— The task —
The complete listing that follows is to be set down again, exactly as it appears.
<<<<
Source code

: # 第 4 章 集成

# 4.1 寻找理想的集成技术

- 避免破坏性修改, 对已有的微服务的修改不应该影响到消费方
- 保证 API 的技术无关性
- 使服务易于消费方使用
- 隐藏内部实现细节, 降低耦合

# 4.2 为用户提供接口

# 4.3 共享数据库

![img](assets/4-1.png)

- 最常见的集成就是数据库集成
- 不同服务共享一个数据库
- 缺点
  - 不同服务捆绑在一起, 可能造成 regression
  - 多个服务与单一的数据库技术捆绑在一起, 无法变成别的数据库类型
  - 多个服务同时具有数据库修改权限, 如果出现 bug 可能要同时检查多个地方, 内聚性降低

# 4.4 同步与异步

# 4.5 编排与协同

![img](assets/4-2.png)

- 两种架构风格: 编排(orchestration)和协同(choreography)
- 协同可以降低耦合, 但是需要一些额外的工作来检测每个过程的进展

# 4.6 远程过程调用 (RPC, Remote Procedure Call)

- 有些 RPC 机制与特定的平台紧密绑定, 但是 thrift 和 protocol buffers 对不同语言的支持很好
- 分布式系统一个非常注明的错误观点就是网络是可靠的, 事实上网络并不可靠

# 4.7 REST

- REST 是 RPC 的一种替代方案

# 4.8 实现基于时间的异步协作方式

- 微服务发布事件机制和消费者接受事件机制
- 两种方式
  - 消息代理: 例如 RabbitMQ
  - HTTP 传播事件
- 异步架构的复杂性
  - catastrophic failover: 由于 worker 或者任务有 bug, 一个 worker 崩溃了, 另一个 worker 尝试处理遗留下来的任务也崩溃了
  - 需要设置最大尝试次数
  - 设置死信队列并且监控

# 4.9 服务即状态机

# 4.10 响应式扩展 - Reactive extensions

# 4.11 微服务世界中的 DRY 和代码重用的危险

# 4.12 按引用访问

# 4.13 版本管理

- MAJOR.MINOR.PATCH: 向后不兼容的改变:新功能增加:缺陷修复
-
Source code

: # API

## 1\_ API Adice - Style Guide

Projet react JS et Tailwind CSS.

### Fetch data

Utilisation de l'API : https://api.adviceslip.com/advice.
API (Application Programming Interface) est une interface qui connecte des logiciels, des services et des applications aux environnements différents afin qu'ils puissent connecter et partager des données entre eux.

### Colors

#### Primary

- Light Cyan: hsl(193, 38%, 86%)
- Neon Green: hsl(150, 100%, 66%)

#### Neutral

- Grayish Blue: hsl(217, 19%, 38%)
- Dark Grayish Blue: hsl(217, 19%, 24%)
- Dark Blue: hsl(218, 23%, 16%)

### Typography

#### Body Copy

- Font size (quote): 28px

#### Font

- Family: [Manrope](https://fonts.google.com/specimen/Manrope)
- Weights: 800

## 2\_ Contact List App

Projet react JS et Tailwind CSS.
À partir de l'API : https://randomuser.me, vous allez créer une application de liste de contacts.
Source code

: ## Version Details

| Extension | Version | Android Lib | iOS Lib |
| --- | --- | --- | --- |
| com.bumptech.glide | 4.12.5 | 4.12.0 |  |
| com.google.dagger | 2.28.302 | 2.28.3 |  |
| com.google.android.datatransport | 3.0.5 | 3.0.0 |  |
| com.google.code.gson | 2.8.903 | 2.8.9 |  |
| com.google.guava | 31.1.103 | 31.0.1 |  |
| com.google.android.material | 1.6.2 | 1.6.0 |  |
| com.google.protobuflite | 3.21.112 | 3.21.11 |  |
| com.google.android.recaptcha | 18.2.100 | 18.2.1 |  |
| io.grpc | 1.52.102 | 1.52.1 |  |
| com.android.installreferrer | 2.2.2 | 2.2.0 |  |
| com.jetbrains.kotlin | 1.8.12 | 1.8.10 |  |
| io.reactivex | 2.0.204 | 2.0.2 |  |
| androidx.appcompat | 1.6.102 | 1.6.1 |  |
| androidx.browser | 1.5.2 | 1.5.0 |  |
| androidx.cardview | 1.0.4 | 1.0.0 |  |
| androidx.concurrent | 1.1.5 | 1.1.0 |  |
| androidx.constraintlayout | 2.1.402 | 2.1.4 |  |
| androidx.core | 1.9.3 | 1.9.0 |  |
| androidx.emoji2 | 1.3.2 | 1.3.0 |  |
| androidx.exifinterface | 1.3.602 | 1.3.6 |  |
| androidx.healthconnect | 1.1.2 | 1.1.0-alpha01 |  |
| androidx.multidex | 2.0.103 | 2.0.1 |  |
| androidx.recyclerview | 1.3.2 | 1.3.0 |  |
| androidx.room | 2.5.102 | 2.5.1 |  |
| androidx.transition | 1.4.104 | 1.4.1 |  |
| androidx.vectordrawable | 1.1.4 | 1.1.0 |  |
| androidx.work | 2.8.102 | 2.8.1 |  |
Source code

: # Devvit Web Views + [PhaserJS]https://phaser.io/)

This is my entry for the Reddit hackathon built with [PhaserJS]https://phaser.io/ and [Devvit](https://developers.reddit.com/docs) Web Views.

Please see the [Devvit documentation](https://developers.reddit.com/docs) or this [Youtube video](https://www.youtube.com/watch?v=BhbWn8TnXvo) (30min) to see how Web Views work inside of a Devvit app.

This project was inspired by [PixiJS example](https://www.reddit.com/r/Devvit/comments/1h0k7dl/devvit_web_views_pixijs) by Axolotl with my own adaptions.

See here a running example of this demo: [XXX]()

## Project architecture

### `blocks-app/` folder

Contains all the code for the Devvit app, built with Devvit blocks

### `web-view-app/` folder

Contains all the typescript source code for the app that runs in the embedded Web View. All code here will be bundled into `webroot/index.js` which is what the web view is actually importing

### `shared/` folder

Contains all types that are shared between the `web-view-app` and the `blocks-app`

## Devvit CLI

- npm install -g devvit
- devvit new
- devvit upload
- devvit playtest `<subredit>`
>>>>
— Exercise answer —
Source code

: # 第 4 章 集成

# 4.1 寻找理想的集成技术

- 避免破坏性修改, 对已有的微服务的修改不应该影响到消费方
- 保证 API 的技术无关性
- 使服务易于消费方使用
- 隐藏内部实现细节, 降低耦合

# 4.2 为用户提供接口

# 4.3 共享数据库

![img](assets/4-1.png)

- 最常见的集成就是数据库集成
- 不同服务共享一个数据库
- 缺点
  - 不同服务捆绑在一起, 可能造成 regression
  - 多个服务与单一的数据库技术捆绑在一起, 无法变成别的数据库类型
  - 多个服务同时具有数据库修改权限, 如果出现 bug 可能要同时检查多个地方, 内聚性降低

# 4.4 同步与异步

# 4.5 编排与协同

![img](assets/4-2.png)

- 两种架构风格: 编排(orchestration)和协同(choreography)
- 协同可以降低耦合, 但是需要一些额外的工作来检测每个过程的进展

# 4.6 远程过程调用 (RPC, Remote Procedure Call)

- 有些 RPC 机制与特定的平台紧密绑定, 但是 thrift 和 protocol buffers 对不同语言的支持很好
- 分布式系统一个非常注明的错误观点就是网络是可靠的, 事实上网络并不可靠

# 4.7 REST

- REST 是 RPC 的一种替代方案

# 4.8 实现基于时间的异步协作方式

- 微服务发布事件机制和消费者接受事件机制
- 两种方式
  - 消息代理: 例如 RabbitMQ
  - HTTP 传播事件
- 异步架构的复杂性
  - catastrophic failover: 由于 worker 或者任务有 bug, 一个 worker 崩溃了, 另一个 worker 尝试处理遗留下来的任务也崩溃了
  - 需要设置最大尝试次数
  - 设置死信队列并且监控

# 4.9 服务即状态机

# 4.10 响应式扩展 - Reactive extensions

# 4.11 微服务世界中的 DRY 和代码重用的危险

# 4.12 按引用访问

# 4.13 版本管理

- MAJOR.MINOR.PATCH: 向后不兼容的改变:新功能增加:缺陷修复
-
Source code

: # API

## 1\_ API Adice - Style Guide

Projet react JS et Tailwind CSS.

### Fetch data

Utilisation de l'API : https://api.adviceslip.com/advice.
API (Application Programming Interface) est une interface qui connecte des logiciels, des services et des applications aux environnements différents afin qu'ils puissent connecter et partager des données entre eux.

### Colors

#### Primary

- Light Cyan: hsl(193, 38%, 86%)
- Neon Green: hsl(150, 100%, 66%)

#### Neutral

- Grayish Blue: hsl(217, 19%, 38%)
- Dark Grayish Blue: hsl(217, 19%, 24%)
- Dark Blue: hsl(218, 23%, 16%)

### Typography

#### Body Copy

- Font size (quote): 28px

#### Font

- Family: [Manrope](https://fonts.google.com/specimen/Manrope)
- Weights: 800

## 2\_ Contact List App

Projet react JS et Tailwind CSS.
À partir de l'API : https://randomuser.me, vous allez créer une application de liste de contacts.
Source code

: ## Version Details

| Extension | Version | Android Lib | iOS Lib |
| --- | --- | --- | --- |
| com.bumptech.glide | 4.12.5 | 4.12.0 |  |
| com.google.dagger | 2.28.302 | 2.28.3 |  |
| com.google.android.datatransport | 3.0.5 | 3.0.0 |  |
| com.google.code.gson | 2.8.903 | 2.8.9 |  |
| com.google.guava | 31.1.103 | 31.0.1 |  |
| com.google.android.material | 1.6.2 | 1.6.0 |  |
| com.google.protobuflite | 3.21.112 | 3.21.11 |  |
| com.google.android.recaptcha | 18.2.100 | 18.2.1 |  |
| io.grpc | 1.52.102 | 1.52.1 |  |
| com.android.installreferrer | 2.2.2 | 2.2.0 |  |
| com.jetbrains.kotlin | 1.8.12 | 1.8.10 |  |
| io.reactivex | 2.0.204 | 2.0.2 |  |
| androidx.appcompat | 1.6.102 | 1.6.1 |  |
| androidx.browser | 1.5.2 | 1.5.0 |  |
| androidx.cardview | 1.0.4 | 1.0.0 |  |
| androidx.concurrent | 1.1.5 | 1.1.0 |  |
| androidx.constraintlayout | 2.1.402 | 2.1.4 |  |
| androidx.core | 1.9.3 | 1.9.0 |  |
| androidx.emoji2 | 1.3.2 | 1.3.0 |  |
| androidx.exifinterface | 1.3.602 | 1.3.6 |  |
| androidx.healthconnect | 1.1.2 | 1.1.0-alpha01 |  |
| androidx.multidex | 2.0.103 | 2.0.1 |  |
| androidx.recyclerview | 1.3.2 | 1.3.0 |  |
| androidx.room | 2.5.102 | 2.5.1 |  |
| androidx.transition | 1.4.104 | 1.4.1 |  |
| androidx.vectordrawable | 1.1.4 | 1.1.0 |  |
| androidx.work | 2.8.102 | 2.8.1 |  |
Source code

: # Devvit Web Views + [PhaserJS]https://phaser.io/)

This is my entry for the Reddit hackathon built with [PhaserJS]https://phaser.io/ and [Devvit](https://developers.reddit.com/docs) Web Views.

Please see the [Devvit documentation](https://developers.reddit.com/docs) or this [Youtube video](https://www.youtube.com/watch?v=BhbWn8TnXvo) (30min) to see how Web Views work inside of a Devvit app.

This project was inspired by [PixiJS example](https://www.reddit.com/r/Devvit/comments/1h0k7dl/devvit_web_views_pixijs) by Axolotl with my own adaptions.

See here a running example of this demo: [XXX]()

## Project architecture

### `blocks-app/` folder

Contains all the code for the Devvit app, built with Devvit blocks

### `web-view-app/` folder

Contains all the typescript source code for the app that runs in the embedded Web View. All code here will be bundled into `webroot/index.js` which is what the web view is actually importing

### `shared/` folder

Contains all types that are shared between the `web-view-app` and the `blocks-app`

## Devvit CLI

- npm install -g devvit
- devvit new
- devvit upload
- devvit playtest `<subredit>`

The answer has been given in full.